23 March 2010

Team Building



We are required to work in teams of three, but forming these groups is not as easy as counting off.  Studio groups involve friendship, working style, expectations, and language barriers.  They are like short term marriages and you don’t want to end up divorced.  Occasionally, in a studio, a break up happens leaving one person to do the work of three.  And since,  for the first three weeks we have already been individually brainstorming and researching ideas for non-linear architecture projects, compatibility of ideas was critical too.   

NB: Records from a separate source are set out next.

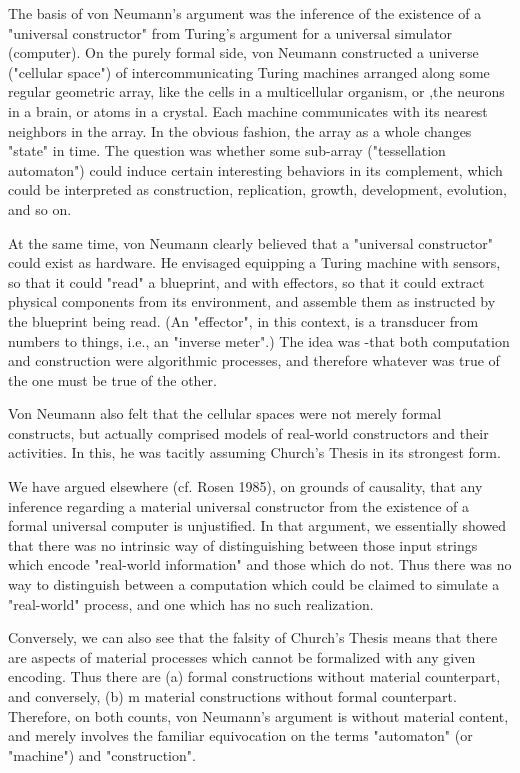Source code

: \documentclass[a4paper,12pt]{article}
\begin{document}
The basis of von Neumann's argument was the inference of the existence of a "universal constructor" from Turing's
argument for a universal simulator (computer).  On the purely formal side, von Neumann constructed
a universe ("cellular space") of intercommunicating Turing machines arranged along some regular geometric array,
like the cells in a multicellular organism, or ,the neurons in a brain, or atoms in a crystal. Each machine
communicates with its nearest neighbors in the array. In the obvious fashion, the array as a whole changes "state" in time.
The question was whether some sub-array ("tessellation automaton") could induce certain interesting behaviors in its complement,
which could be interpreted as construction, replication, growth, development, evolution, and so on.

At the same time, von Neumann clearly believed that a "universal constructor" could exist as hardware. He envisaged equipping a Turing machine
with sensors, so that it could "read" a blueprint, and with effectors,
so that it could extract physical components from its environment, and
assemble them as instructed by the blueprint being read. (An "effector",
in this context, is a transducer from numbers to things, i.e., an "inverse
meter".) The idea was -that both computation and construction were algorithmic processes,
and therefore whatever was true of the one must be true
of the other.

Von Neumann also felt that the cellular spaces were not merely formal constructs, but actually comprised models of real-world
constructors and their activities. In this, he was tacitly assuming Church's Thesis in its strongest form.

We have argued elsewhere (cf. Rosen 1985), on grounds of causality, that
any inference regarding a material universal constructor from the existence
of a formal universal computer is unjustified.  In that argument, we essentially
showed that there was no intrinsic way of distinguishing between
those input strings which encode "real-world information" and those which
do not. Thus there was no way to distinguish between a computation which
could be claimed to simulate a "real-world" process, and one which has no
such realization.

Conversely, we can also see that the falsity of Church's Thesis means that there are aspects of material processes which cannot be formalized with any given encoding.
Thus there are (a) formal constructions without material counterpart, and conversely, (b) m material constructions without formal counterpart.
Therefore, on both counts, von Neumann's argument is without material content, and merely involves the familiar equivocation on
the terms "automaton" (or "machine") and "construction".
\end{document}
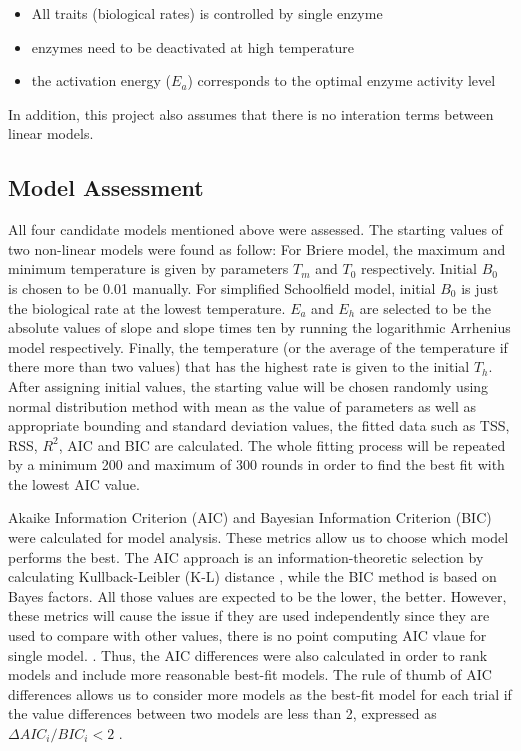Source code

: \begin{itemize}
    \item All traits (biological rates) is controlled by single enzyme \cite{delong_2017}
    \item enzymes need to be deactivated at high temperature \cite{delong_2017}
    \item the activation energy ($E_a$) corresponds to the optimal enzyme activity level \cite{delong_2017}
\end{itemize}

In addition, this project also assumes that there is no interation terms between linear models.

\subsection{Model Assessment}

All four candidate models mentioned above were assessed. The starting values of two non-linear models were found as follow:
For Briere model, the maximum and minimum temperature is given by parameters $T_m$ and $T_0$ respectively. Initial $B_0$ is chosen to be 0.01 manually. For simplified Schoolfield model, initial $B_0$ is just the biological rate at the lowest temperature. $E_a$ and  $E_h$ are selected to be the absolute values of slope and slope times ten by running the logarithmic Arrhenius model respectively.  Finally, the temperature (or the average of the temperature if there more than two values) that has the highest rate is given to the initial $T_h$. After assigning initial values, the starting value will be chosen randomly using normal distribution method with mean as the value of parameters as well as appropriate bounding and standard deviation values, the fitted data such as TSS, RSS, $R^2$, AIC and BIC are calculated. The whole fitting process will be repeated by a minimum 200 and maximum of 300 rounds in order to find the best fit with the lowest AIC value.

Akaike Information Criterion (AIC) and Bayesian Information Criterion (BIC) were calculated for model analysis. These metrics allow us to choose which model performs the best. The AIC approach is an information-theoretic selection by calculating Kullback-Leibler (K-L) distance \cite{burnham_anderson_2004} \cite{burnham_anderson2010}, while the BIC method is based on Bayes factors. All those values are expected to be the lower, the better. However, these metrics will cause the issue if they are used independently since they are used to compare with other values, there is no point computing AIC vlaue for single model. \cite{guthery_2003}. Thus, the AIC differences were also calculated in order to rank models and include more reasonable best-fit models. The rule of thumb of AIC differences allows us to consider more models as the best-fit model for each trial if the value differences between two models are less than 2, expressed as $ \Delta AIC_i/BIC_i < 2$ \cite{burnham_anderson2010}.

The assignment for our studio is a new design school for Penn.   I've been thinking about how people organize themselves into groups within a school of design.  My initial assumption is that the functions of a building can be organized by simple rules based on desire of the students and faculty to learn.  The process has the potential to define the proximity and size of rooms, but does little in terms of structure that could make a building.  Knowing my limitations, I teamed up with Dwight Engel, a friend who has similar interests but I have never worked with before.  For this studio he is interested in the relationship of structure and transparent surfaces--walls and windows. 
So Sugita is an easy choice for a second teammate.  Working together last semester we produced one of my favorite projects I have completed at Penn.  Dependable and intelligent, he kept our group moving forward toward a final result.  His interest in self-organizing circulation paths fit nicely with my programmatic spaces and Dwight’s structural ideas. 
With the engagement confirmed, we meet--Dwight, a fit, stylish guy with curly brown hair who is always willing to talk about architecture;  So, an immaculately dressed Japanese with black rimmed " architect" glasses;  And myself, the least well dressed and the most opinionated of the group.  We make our first decision, unanimously, to go out for burgers and beer.